Они перекинулись еще несколькими фразами, но разговор явно не клеился. Сережа через силу выдавливал из себя слова. Саша внимательно посмотрел на него. Сережа хорошо знал этот взгляд. Еще тогда, в первый раз, он поразил Сережу своей неподвижной безучастностью к внешнему миру. Только позже Сережа понял, что поверхностное равнодушие скрывало крайнюю уязвимость.

- Слишком много хочешь знать, дружище, - сказал Саша.

И Сережа вспомнил, что в первый же день Саша подошел к нему и сказал что-то очень похожее. Он сказал: "Хочешь поговорить со мной, дружище?" И Сережа ответил тогда так же, как и сейчас.

- Да, хочу.

Саша улыбнулся и, заложив руки под голову, сказал:

- Притащи-ка из кухни чайник и чашку для себя.

Сережа прихлебывал холодный чай из кружки с обломанным краем, Саша пил из помутневшего от времени граненого стакана.

Сереже показалось, что он не хочет рассказывать.

Но когда они покончили с чаем, Саша подобрал колени, уставился на лиловое пятно обоев и вдруг рассмеялся.

- Ты знаешь, с этой штукой, которую ты только что держал в руках, у меня связано очень многое... Если все рассказать...

Он снова замолк.

- Я об этом ни с кем не говорил. Почти ни с кем. Один раз пытался, но мне не поверили, и я с тех пор - ни-ко-му. Ни слова. А хочется... Только смотри - молчание. Даже Юрке. Понимаешь?

- Ну?! - сказал Сережа.

- Да, молчать ты умеешь. Я знаю, что ты умеешь молчать. А я вот не умею. Мне бы и сейчас помолчать... ну да все равно. Расскажу-ка я тебе одну сказочку...

- Сказку я тебе сам расскажу, - сердито сказал Сережа.

- Это будет очень страшная сказка, - улыбнулся Саша.

- Мы сегодня с Юркой повешенного бандеровца видели.

- Э-э, - махнул рукой Саша, - я видел сотни повешенных.

- Юрка в первый раз увидел.

- Юрка хороший парень, - сказал Саша, - но ему еще до многого придется доходить. Ну ладно. Так хочешь слушать сказку-быль?

- Сам знаешь, что хочу. Чего спрашивать?

Саша опять улыбнулся, совсем как мудрый старик.

- Время. Что есть время? По метрике я старше тебя на три года. А по-настоящему - на тридцать три. Ну так вот...

Лицо его стало серьезным и печальным. Сереже вдруг вспомнилась фотография внутри шкатулки.

- Дело было так. В одной каменоломне, где работали заключенные концлагеря, упал человек.

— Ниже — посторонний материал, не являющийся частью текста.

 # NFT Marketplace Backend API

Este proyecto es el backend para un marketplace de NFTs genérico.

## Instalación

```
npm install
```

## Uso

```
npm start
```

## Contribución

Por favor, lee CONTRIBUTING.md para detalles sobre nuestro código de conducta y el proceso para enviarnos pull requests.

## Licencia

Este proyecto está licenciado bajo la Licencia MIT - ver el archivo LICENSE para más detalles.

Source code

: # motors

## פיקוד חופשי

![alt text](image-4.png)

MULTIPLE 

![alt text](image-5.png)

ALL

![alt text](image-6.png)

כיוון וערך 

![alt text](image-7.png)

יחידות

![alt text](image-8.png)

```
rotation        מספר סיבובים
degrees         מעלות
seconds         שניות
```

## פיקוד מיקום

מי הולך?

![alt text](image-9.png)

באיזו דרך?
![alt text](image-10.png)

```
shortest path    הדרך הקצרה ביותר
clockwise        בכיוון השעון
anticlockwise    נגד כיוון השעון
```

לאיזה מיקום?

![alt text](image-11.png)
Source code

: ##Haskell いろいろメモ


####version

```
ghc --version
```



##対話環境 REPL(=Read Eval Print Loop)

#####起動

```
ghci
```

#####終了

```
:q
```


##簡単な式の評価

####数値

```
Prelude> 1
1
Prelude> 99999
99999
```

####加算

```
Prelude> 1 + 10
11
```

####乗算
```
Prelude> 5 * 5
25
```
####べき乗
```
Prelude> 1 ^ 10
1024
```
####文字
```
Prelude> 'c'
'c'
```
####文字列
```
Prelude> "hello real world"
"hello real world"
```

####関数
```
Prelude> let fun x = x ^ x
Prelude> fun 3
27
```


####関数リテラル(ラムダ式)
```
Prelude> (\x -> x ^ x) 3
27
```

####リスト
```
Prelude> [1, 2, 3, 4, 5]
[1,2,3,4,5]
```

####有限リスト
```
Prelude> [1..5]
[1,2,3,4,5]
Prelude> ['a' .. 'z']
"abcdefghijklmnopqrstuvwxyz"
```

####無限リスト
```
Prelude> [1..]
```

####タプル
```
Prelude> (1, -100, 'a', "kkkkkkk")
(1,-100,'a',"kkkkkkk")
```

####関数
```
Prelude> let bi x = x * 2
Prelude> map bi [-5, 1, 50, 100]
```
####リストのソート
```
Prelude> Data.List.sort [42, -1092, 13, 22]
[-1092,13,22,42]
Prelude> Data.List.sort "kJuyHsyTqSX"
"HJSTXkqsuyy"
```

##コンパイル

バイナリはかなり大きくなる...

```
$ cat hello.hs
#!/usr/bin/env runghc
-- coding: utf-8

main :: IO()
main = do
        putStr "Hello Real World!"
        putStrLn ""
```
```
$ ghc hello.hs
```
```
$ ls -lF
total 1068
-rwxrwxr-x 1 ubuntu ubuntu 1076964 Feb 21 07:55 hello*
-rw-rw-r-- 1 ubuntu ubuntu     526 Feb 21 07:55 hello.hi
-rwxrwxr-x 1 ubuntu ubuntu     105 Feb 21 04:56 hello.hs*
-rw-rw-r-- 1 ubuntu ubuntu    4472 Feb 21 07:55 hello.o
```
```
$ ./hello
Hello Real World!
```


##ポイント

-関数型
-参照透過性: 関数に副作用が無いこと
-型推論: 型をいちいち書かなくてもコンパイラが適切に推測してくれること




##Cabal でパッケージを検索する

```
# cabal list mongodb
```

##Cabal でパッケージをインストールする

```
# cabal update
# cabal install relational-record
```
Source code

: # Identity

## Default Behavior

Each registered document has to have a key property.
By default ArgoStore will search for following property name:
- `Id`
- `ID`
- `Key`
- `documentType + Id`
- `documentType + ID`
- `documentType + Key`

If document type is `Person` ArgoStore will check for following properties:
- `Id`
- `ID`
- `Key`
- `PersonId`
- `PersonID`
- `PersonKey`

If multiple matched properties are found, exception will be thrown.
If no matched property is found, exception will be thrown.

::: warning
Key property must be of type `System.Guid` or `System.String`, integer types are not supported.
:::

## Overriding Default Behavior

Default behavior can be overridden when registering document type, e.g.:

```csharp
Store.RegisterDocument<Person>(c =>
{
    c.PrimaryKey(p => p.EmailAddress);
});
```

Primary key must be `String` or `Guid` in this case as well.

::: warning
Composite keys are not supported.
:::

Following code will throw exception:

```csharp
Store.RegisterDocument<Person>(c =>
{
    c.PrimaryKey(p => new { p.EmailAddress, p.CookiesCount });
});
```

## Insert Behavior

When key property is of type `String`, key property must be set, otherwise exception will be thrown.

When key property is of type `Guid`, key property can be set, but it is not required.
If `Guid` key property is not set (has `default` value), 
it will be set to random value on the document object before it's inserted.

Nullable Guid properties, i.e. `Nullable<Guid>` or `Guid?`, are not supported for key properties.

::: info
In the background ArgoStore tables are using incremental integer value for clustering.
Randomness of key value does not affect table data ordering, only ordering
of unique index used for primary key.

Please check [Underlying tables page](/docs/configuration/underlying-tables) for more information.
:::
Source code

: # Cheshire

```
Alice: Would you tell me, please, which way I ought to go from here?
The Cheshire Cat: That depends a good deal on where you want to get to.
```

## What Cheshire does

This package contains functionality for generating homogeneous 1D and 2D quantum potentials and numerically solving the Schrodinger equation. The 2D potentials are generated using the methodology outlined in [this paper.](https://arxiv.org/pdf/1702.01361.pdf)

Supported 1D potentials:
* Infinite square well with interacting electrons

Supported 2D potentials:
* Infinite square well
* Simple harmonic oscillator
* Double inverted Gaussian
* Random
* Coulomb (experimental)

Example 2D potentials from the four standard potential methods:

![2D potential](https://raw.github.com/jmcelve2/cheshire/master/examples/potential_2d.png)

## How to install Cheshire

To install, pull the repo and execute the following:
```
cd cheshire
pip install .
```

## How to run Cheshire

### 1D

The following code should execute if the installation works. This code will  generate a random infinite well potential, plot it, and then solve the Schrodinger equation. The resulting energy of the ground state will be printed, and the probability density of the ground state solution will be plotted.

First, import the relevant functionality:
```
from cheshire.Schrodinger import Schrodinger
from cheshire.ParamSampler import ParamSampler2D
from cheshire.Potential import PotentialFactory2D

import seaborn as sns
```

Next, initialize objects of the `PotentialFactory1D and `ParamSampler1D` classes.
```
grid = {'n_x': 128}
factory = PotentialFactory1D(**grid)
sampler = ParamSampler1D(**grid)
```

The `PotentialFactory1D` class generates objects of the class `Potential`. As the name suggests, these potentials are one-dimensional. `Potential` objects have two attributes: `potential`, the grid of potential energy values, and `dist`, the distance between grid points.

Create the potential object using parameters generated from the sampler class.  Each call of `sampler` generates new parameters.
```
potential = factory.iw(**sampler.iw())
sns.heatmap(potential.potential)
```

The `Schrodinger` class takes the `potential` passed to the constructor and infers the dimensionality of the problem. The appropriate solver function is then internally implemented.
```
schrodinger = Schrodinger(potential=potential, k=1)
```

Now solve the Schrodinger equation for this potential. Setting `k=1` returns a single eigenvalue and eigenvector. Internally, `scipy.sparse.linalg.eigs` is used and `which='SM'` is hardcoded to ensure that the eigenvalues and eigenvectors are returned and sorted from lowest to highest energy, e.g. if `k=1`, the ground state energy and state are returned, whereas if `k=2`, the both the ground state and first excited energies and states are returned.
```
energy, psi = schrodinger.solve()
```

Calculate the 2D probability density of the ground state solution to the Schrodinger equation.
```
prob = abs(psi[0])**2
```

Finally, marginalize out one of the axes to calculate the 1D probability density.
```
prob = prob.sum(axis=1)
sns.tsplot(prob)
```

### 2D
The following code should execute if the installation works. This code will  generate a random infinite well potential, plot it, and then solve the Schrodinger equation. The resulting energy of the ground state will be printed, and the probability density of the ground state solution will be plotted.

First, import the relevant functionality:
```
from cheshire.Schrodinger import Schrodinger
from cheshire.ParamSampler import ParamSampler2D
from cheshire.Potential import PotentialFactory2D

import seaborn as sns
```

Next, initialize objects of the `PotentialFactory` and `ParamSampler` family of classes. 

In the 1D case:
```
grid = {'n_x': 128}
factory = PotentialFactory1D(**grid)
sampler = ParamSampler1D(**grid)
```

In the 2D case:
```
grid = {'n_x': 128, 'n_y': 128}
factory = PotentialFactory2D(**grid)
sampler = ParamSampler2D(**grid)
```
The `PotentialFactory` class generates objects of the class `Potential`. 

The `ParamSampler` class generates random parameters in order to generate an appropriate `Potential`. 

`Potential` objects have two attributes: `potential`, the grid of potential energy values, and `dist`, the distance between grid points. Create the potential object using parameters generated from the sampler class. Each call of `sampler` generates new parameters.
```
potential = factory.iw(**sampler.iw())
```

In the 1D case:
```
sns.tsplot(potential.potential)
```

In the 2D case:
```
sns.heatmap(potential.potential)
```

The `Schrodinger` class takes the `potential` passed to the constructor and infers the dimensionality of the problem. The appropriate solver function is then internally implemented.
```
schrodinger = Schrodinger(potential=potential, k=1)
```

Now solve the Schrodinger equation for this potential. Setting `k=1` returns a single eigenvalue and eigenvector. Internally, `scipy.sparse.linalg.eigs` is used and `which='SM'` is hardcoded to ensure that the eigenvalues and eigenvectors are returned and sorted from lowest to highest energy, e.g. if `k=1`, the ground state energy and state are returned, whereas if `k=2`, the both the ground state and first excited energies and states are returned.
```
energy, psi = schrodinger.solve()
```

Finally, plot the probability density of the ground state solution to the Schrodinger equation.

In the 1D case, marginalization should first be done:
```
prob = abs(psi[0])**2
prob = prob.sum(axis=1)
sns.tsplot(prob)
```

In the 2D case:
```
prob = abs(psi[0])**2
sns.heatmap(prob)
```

- Разве в Освенциме были каменоломни? - удивился Сережа. - Я читал, что...

- Кто тебе сказал, что это было в Освенциме? В великой Германии было много разных хороших мест, куда могли упрятать неарийцев. Итак, человек упал. Упал и скатился по склону. Так бывает, когда человек слаб, как ребенок, когда его часто бьют и он живет в напряженном ожидании смерти. Когда он уже почти потерял все человеческое, он фактически труп, который едва способен переставлять ноги, а его принуждают делать работу большого крепкого здорового мужчины. Кстати, большинство входящих в газовые камеры были именно такие, потерявшие человеческий облик полутрупы-полулюди. Для многих смерть стала избавлением от страданий. Ну ладно... Человек упал, и капо не забил его до смерти, и начальник команды не заметил, и часовой не выстрелил. Человек получил возможность пролежать несколько минут на куче щебня, в углублении скалы, скрытый от лучей палящего солнца. Потом он мне рассказывал, что, открыв глаза, сразу увидел это.

- Что это?..

Саша посмотрел на него.

- Не перебивай. Я рассказываю сказку-быль. Догадывайся сам. Сходи-ка на кухню. Еще чайку хочется.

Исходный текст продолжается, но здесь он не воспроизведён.